90 DAGEN BROUWEN
Na zuiver bronwater, het hoofdbestanddeel van bier, is gerst de belangrijkste grondstof. Gerst moet vijf dagen kiemen in de mouterij waarna er mout overblijft. De kleur van het mout en bijgevolg ook van het bier wordt bepaald door de temperatuur. Duvel krijgt zijn typische bitterheid door verschillende aromatische Sloveense en Tsjechische hopsoorten toe te voegen. Wij gebruiken enkel exclusieve hoppen die erkend zijn om hun constante,uitstekende kwaliteit.
Duvel gist voor een eerste keer in kuipen, bij 20 tot 26°C. De brouwer gebruikt hiervoor zijn eigen kweekcultuur. De oorspronkelijke giststam, die Albert Moortgat in de jaren 1920 zelf selecteerde, is afkomstig uit Schotland. Na de rijping in de lagertanks, waar het bier wordt afgekoeld tot -2°C, is de drank klaar om te bottelen. Door extra suikers en gist toe te voegen, hergist het bier opnieuw in de fles. Dat gebeurt in de warme kelders (24°C) en duurt twee weken.
Nadien komt het bier terecht in koude kelders, waar het zes weken verder rijpt en stabiliseert. Deze extra lange rijpingsperiode is uniek en draagt bij tot de verfijnde smaak en het zuivere aroma van Duvel.

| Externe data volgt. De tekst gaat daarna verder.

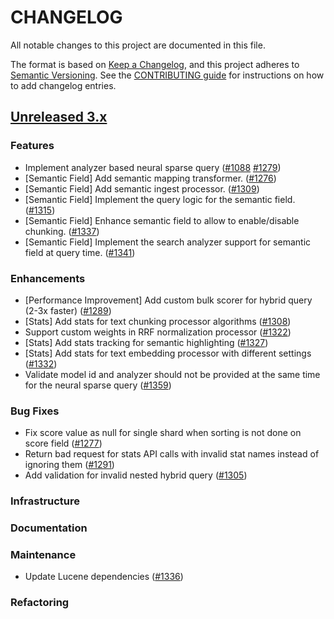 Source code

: # CHANGELOG
All notable changes to this project are documented in this file.

The format is based on [Keep a Changelog](https://keepachangelog.com/en/1.0.0/), and this project adheres to [Semantic Versioning](https://semver.org/spec/v2.0.0.html). See the [CONTRIBUTING guide](./CONTRIBUTING.md#Changelog) for instructions on how to add changelog entries.

## [Unreleased 3.x](https://github.com/opensearch-project/neural-search/compare/main...HEAD)

### Features
- Implement analyzer based neural sparse query ([#1088](https://github.com/opensearch-project/neural-search/pull/1088) [#1279](https://github.com/opensearch-project/neural-search/pull/1279))
- [Semantic Field] Add semantic mapping transformer. ([#1276](https://github.com/opensearch-project/neural-search/pull/1276))
- [Semantic Field] Add semantic ingest processor. ([#1309](https://github.com/opensearch-project/neural-search/pull/1309))
- [Semantic Field] Implement the query logic for the semantic field. ([#1315](https://github.com/opensearch-project/neural-search/pull/1315))
- [Semantic Field] Enhance semantic field to allow to enable/disable chunking. ([#1337](https://github.com/opensearch-project/neural-search/pull/1337))
- [Semantic Field] Implement the search analyzer support for semantic field at query time. ([#1341](https://github.com/opensearch-project/neural-search/pull/1341))

### Enhancements
- [Performance Improvement] Add custom bulk scorer for hybrid query (2-3x faster) ([#1289](https://github.com/opensearch-project/neural-search/pull/1289))
- [Stats] Add stats for text chunking processor algorithms ([#1308](https://github.com/opensearch-project/neural-search/pull/1308))
- Support custom weights in RRF normalization processor ([#1322](https://github.com/opensearch-project/neural-search/pull/1322))
- [Stats] Add stats tracking for semantic highlighting ([#1327](https://github.com/opensearch-project/neural-search/pull/1327))
- [Stats] Add stats for text embedding processor with different settings ([#1332](https://github.com/opensearch-project/neural-search/pull/1332))
- Validate model id and analyzer should not be provided at the same time for the neural sparse query ([#1359](https://github.com/opensearch-project/neural-search/pull/1359))

### Bug Fixes
- Fix score value as null for single shard when sorting is not done on score field ([#1277](https://github.com/opensearch-project/neural-search/pull/1277))
- Return bad request for stats API calls with invalid stat names instead of ignoring them ([#1291](https://github.com/opensearch-project/neural-search/pull/1291))
- Add validation for invalid nested hybrid query ([#1305](https://github.com/opensearch-project/neural-search/pull/1305))

### Infrastructure

### Documentation

### Maintenance
 - Update Lucene dependencies ([#1336](https://github.com/opensearch-project/neural-search/pull/1336))

### Refactoring
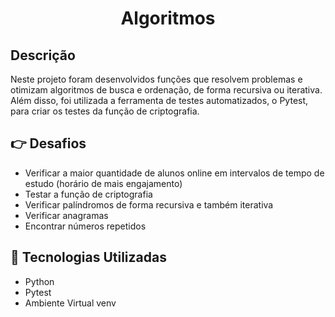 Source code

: <div align="center">
  <h1>Algoritmos</h1>
</div>

## Descrição

Neste projeto foram desenvolvidos funções que resolvem problemas e otimizam algoritmos de busca e ordenação, de forma recursiva ou iterativa.
Além disso, foi utilizada a ferramenta de testes automatizados, o Pytest, para criar os testes da função de criptografia.

 ## :point_right: Desafios
 - Verificar a maior quantidade de alunos online em intervalos de tempo de estudo (horário de mais engajamento)
 - Testar a função de criptografia
 - Verificar palíndromos de forma recursiva e também iterativa
 - Verificar anagramas
 - Encontrar números repetidos

## :snake: Tecnologias Utilizadas
- Python
- Pytest
- Ambiente Virtual venv

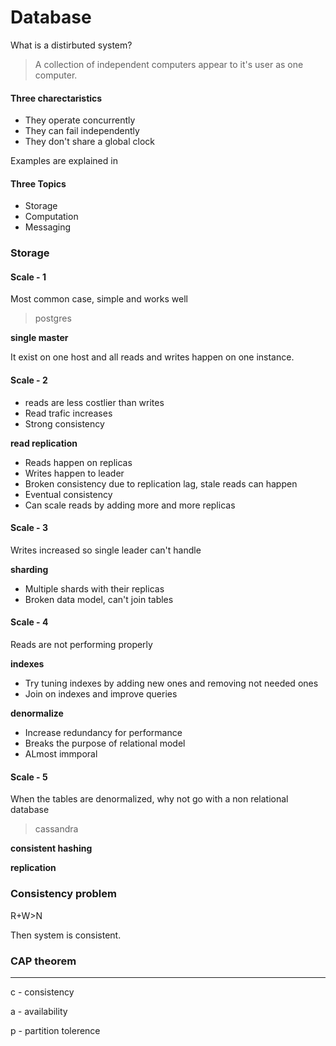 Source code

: # Database

What is a distirbuted system?

> A collection of independent computers appear to it's user as one computer.

#### Three charectaristics

* They operate concurrently
* They can fail independently
* They don't share a global clock

Examples are explained in 
#### Three Topics

* Storage
* Computation
* Messaging


### Storage


#### Scale - 1

Most common case, simple and works well

> postgres

**single master**

It exist on one host and all reads and writes happen on one instance.

#### Scale - 2

* reads are less costlier than writes
* Read trafic increases
* Strong consistency

**read replication**

* Reads happen on replicas
* Writes happen to leader
* Broken consistency due to replication lag, stale reads can happen
* Eventual consistency
* Can scale reads by adding more and more replicas

#### Scale - 3

Writes increased so single leader can't handle

**sharding**

* Multiple shards with their replicas
* Broken data model, can't join tables

#### Scale - 4

Reads are not performing properly

**indexes**

* Try tuning indexes by adding new ones and removing not needed ones
* Join on indexes and improve queries

**denormalize**

* Increase redundancy for performance
* Breaks the purpose of relational model
* ALmost immporal

#### Scale - 5

When the tables are denormalized, why not go with a non relational database

>cassandra 

**consistent hashing**

**replication**


### Consistency problem

R+W>N

Then system is consistent.


### CAP theorem

---

c - consistency

a - availability

p - partition tolerence
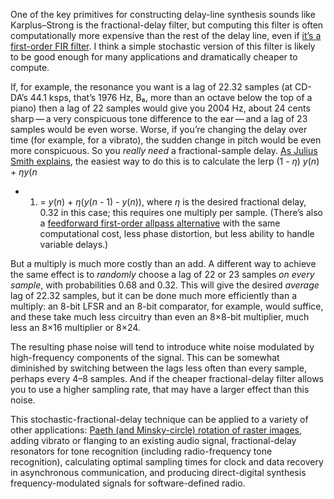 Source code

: One of the key primitives for constructing delay-line synthesis sounds
like Karplus–Strong is the fractional-delay filter, but computing this
filter is often computationally more expensive than the rest of the
delay line, even if [it’s a first-order FIR filter][0].  I think a
simple stochastic version of this filter is likely to be good enough
for many applications and dramatically cheaper to compute.

[0]: https://ccrma.stanford.edu/~jos/Interpolation/Linearly_Interpolated_Delay_Line.html

If, for example, the resonance you want is a lag of 22.32 samples (at
CD-DA’s 44.1 ksps, that’s 1976 Hz, B₆, more than an octave below the
top of a piano) then a lag of 22 samples would give you 2004 Hz, about
24 cents sharp — a very conspicuous tone difference to the ear — and a
lag of 23 samples would be even worse.  Worse, if you’re changing the
delay over time (for example, for a vibrato), the sudden change in
pitch would be even more conspicuous.  So you *really need* a
fractional-sample delay.  [As Julius Smith explains][1], the easiest
way to do this is to calculate the lerp (1 - *η*) *y*(*n*) + *ηy*(*n*
- 1) = *y*(*n*) + *η*(*y*(*n* - 1) - *y*(*n*)), where *η* is the
desired fractional delay, 0.32 in this case; this requires one
multiply per sample.  (There’s also a [feedforward first-order allpass
alternative][2] with the same computational cost, less phase
distortion, but less ability to handle variable delays.)

[1]: https://ccrma.stanford.edu/~jos/pasp/Linear_Interpolation.html
[2]: https://ccrma.stanford.edu/~jos/Interpolation/First_Order_Allpass_Interpolation.html

But a multiply is much more costly than an add.  A different way to
achieve the same effect is to *randomly* choose a lag of 22 or 23
samples *on every sample*, with probabilities 0.68 and 0.32.  This
will give the desired *average* lag of 22.32 samples, but it can be
done much more efficiently than a multiply: an 8-bit LFSR and an 8-bit
comparator, for example, would suffice, and these take much less
circuitry than even an 8×8-bit multiplier, much less an 8×16
multiplier or 8×24.

The resulting phase noise will tend to introduce white noise modulated
by high-frequency components of the signal.  This can be somewhat
diminished by switching between the lags less often than every sample,
perhaps every 4–8 samples.  And if the cheaper fractional-delay filter
allows you to use a higher sampling rate, that may have a larger
effect than this noise.

This stochastic-fractional-delay technique can be applied to a variety
of other applications: [Paeth (and Minsky-circle) rotation of raster
images](knuth-paeth-minsky-rotation.md), adding vibrato or flanging to
an existing audio signal, fractional-delay resonators for tone
recognition (including radio-frequency tone recognition), calculating
optimal sampling times for clock and data recovery in asynchronous
communication, and producing direct-digital synthesis
frequency-modulated signals for software-defined radio.
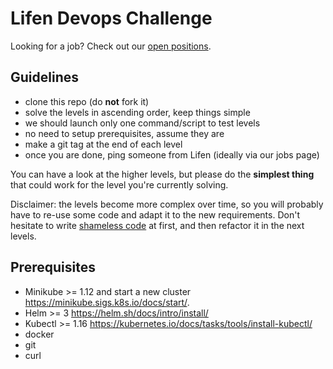 # Lifen Devops Challenge

 Looking for a job? Check out our [open positions](https://www.welcometothejungle.co/companies/lifen/jobs). 

## Guidelines

- clone this repo (do **not** fork it)
- solve the levels in ascending order, keep things simple
- we should launch only one command/script to test levels
- no need to setup prerequisites, assume they are
- make a git tag at the end of each level
- once you are done, ping someone from Lifen (ideally via our jobs page)

You can have a look at the higher levels, but please do the **simplest thing** that could work for the level you're currently solving.

Disclaimer: the levels become more complex over time, so you will probably have to re-use some code and adapt it to the new requirements.
Don't hesitate to write [shameless code](http://red-badger.com/blog/2014/08/20/i-spent-3-days-with-sandi-metz-heres-what-i-learned/) at first, and then refactor it in the next levels.


## Prerequisites

- Minikube >= 1.12 and start a new cluster https://minikube.sigs.k8s.io/docs/start/.
- Helm >= 3 https://helm.sh/docs/intro/install/
- Kubectl >= 1.16 https://kubernetes.io/docs/tasks/tools/install-kubectl/
- docker
- git
- curl
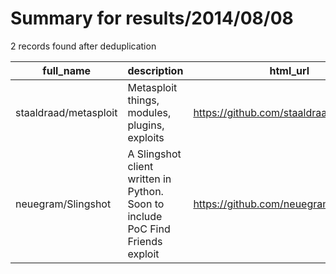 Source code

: 
# Summary for results/2014/08/08
    
2 records found after deduplication

| full_name | description | html_url | matched_list | matched_count | pushed_at | size | stargazers_count | language | forks_count | vul_ids |
|-----------------------|--------------------------------------------------------------------------------|------------------------------------------|---------------------------------------------|-----------------|---------------------------|--------|--------------------|------------|---------------|-----------|
| staaldraad/metasploit | Metasploit things, modules, plugins, exploits | https://github.com/staaldraad/metasploit | ['exploit', 'metasploit module OR payload'] | 2 | 2014-08-08 01:43:57+00:00 | 120 | 22 | Ruby | 14 | [] |
| neuegram/Slingshot | A Slingshot client written in Python. Soon to include PoC Find Friends exploit | https://github.com/neuegram/Slingshot | ['exploit'] | 1 | 2014-08-08 04:09:25+00:00 | 4060 | 1 | Python | 0 | [] |
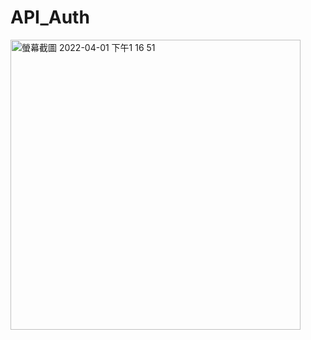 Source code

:# API_Auth

<img width="464" alt="螢幕截圖 2022-04-01 下午1 16 51" src="https://user-images.githubusercontent.com/85872659/161200747-c98a7728-b5d2-418a-bb2b-56fb55182692.png">
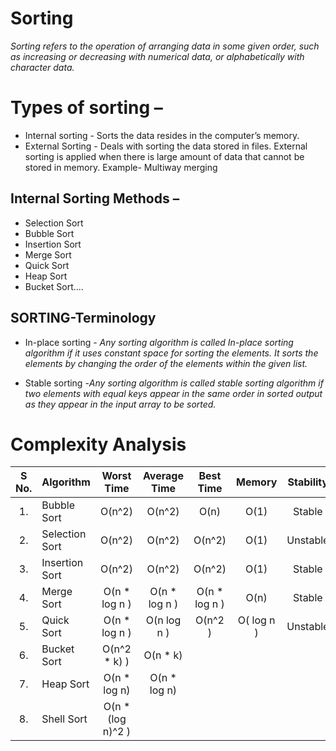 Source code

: # Sorting
*Sorting refers to the operation of arranging data in some given order, such as increasing or decreasing with numerical data, or alphabetically with character data.*

# Types of sorting –
- Internal sorting - Sorts the data resides in the computer’s memory.
- External Sorting - Deals with sorting the data stored in files. External sorting is applied when there is large amount of data that cannot be stored in memory. Example-          Multiway merging

## Internal Sorting Methods –
- Selection Sort
- Bubble Sort
- Insertion Sort
- Merge Sort
- Quick Sort
- Heap Sort
- Bucket Sort....

## SORTING-Terminology

- In-place sorting - *Any sorting algorithm is called In-place sorting algorithm if it uses constant space for sorting the elements. It sorts the elements by changing the order of the elements within the given list.*

- Stable sorting -*Any sorting algorithm is called stable sorting algorithm if two elements with equal keys appear in the same order in sorted output as they appear in the input array to be sorted.* 

# Complexity Analysis
| S No. | Algorithm | Worst Time | Average Time | Best Time | Memory | Stability |
| :---: | :--- | :---: | :---: | :---: | :---: | :---: |
| 1. | Bubble Sort | O(n^2) | O(n^2) | O(n) | O(1) | Stable |
| 2. | Selection Sort | O(n^2) | O(n^2) | O(n^2) | O(1) | Unstable |
| 3. | Insertion Sort | O(n^2) | O(n^2) | O(n^2) | O(1) | Stable |
| 4. | Merge Sort | O(n * log n ) | O(n * log n ) | O(n * log n ) | O(n) | Stable |
| 5. | Quick Sort | O(n * log n ) | O(n log n ) | O(n^2 )  | O( log n ) | Unstable |
| 6. | Bucket Sort  | O(n^2 * k) ) | O(n * k) |  | | |
| 7. | Heap Sort  | O(n * log n) | O(n * log n) |  | | |
| 8. | Shell Sort  | O(n * (log n)^2 ) | |  | | |

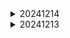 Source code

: <details>
<summary>20241214</summary>
##TODOS
- Script to execute trades continuously 
- Dashboard that is showing my execution performance 

## LATER
- How do I improve algorithm? Collecting Data 
  - Scraping data from resources 
  - Paid accounts which will give me data - API  
  - - Get Demat Account and execute real trades with 1000Rs 
</details>


<details>
<summary>20241213</summary>

## Version 0
- ~~Setting up Remote Server that is logging data and executing trades~~
- ~~Trade Simulation API's (Used Alpaca API)~~



## Version 1
- How do I improve algorithm? Collecting Data 
  - Scraping data from resources 
  - Paid accounts which will give me data - API  
  - - Get Demat Account and execute real trades with 1000Rs 
</details>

Een team van bierspecialisten controleert dagelijks het proces door middel van smaakanalyses. Pas wanneer Duvel na 90 dagen zijn rijke smaakpalet heeft bereikt, mag het de brouwerij verlaten.
Dankzij zijn verrassend hoog alcoholvolume (8,5 %), zijn enorme schuimkraag, fijne pareling en zijdezacht mondgevoel onderscheidt Duvel zich duidelijk van andere Belgische bieren.